= Material for this exercise =
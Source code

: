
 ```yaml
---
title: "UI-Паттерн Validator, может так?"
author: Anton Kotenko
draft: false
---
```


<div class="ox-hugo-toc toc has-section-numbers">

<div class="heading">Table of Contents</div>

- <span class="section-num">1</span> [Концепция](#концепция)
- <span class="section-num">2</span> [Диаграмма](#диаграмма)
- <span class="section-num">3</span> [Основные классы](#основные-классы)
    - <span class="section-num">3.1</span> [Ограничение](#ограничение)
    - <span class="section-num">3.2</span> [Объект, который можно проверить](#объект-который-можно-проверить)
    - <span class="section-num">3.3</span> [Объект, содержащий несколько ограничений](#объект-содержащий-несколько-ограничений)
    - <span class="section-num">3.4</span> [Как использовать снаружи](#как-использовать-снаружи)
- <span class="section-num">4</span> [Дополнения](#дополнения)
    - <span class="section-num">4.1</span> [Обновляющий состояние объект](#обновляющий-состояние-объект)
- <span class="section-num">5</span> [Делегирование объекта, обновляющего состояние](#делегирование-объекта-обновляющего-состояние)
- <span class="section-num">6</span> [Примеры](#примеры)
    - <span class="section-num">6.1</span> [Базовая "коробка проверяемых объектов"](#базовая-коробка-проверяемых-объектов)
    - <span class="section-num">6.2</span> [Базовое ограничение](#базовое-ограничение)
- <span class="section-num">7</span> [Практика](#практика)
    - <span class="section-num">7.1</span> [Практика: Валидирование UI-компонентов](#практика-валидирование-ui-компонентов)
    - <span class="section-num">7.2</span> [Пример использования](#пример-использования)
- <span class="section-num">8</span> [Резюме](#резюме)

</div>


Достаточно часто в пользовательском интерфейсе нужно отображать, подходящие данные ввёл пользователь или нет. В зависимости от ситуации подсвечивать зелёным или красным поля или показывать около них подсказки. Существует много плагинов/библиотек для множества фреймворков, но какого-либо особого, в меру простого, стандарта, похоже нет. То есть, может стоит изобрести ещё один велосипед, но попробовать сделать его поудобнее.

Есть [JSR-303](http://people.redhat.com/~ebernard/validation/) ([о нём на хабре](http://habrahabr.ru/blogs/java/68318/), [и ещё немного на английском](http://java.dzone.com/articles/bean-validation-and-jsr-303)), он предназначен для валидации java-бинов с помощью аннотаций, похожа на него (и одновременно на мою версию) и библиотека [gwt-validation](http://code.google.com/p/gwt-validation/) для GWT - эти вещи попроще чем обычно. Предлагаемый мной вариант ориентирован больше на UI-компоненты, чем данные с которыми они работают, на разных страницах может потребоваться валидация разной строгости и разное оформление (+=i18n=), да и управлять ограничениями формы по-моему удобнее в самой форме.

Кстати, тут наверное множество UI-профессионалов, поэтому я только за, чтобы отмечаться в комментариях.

= What to work on =
Please go through the data and copy each line containing the word "практика".

= Solution to this exercise =
- <span class="section-num">7</span> [Практика](#практика)
    - <span class="section-num">7.1</span> [Практика: Валидирование UI-компонентов](#практика-валидирование-ui-компонентов)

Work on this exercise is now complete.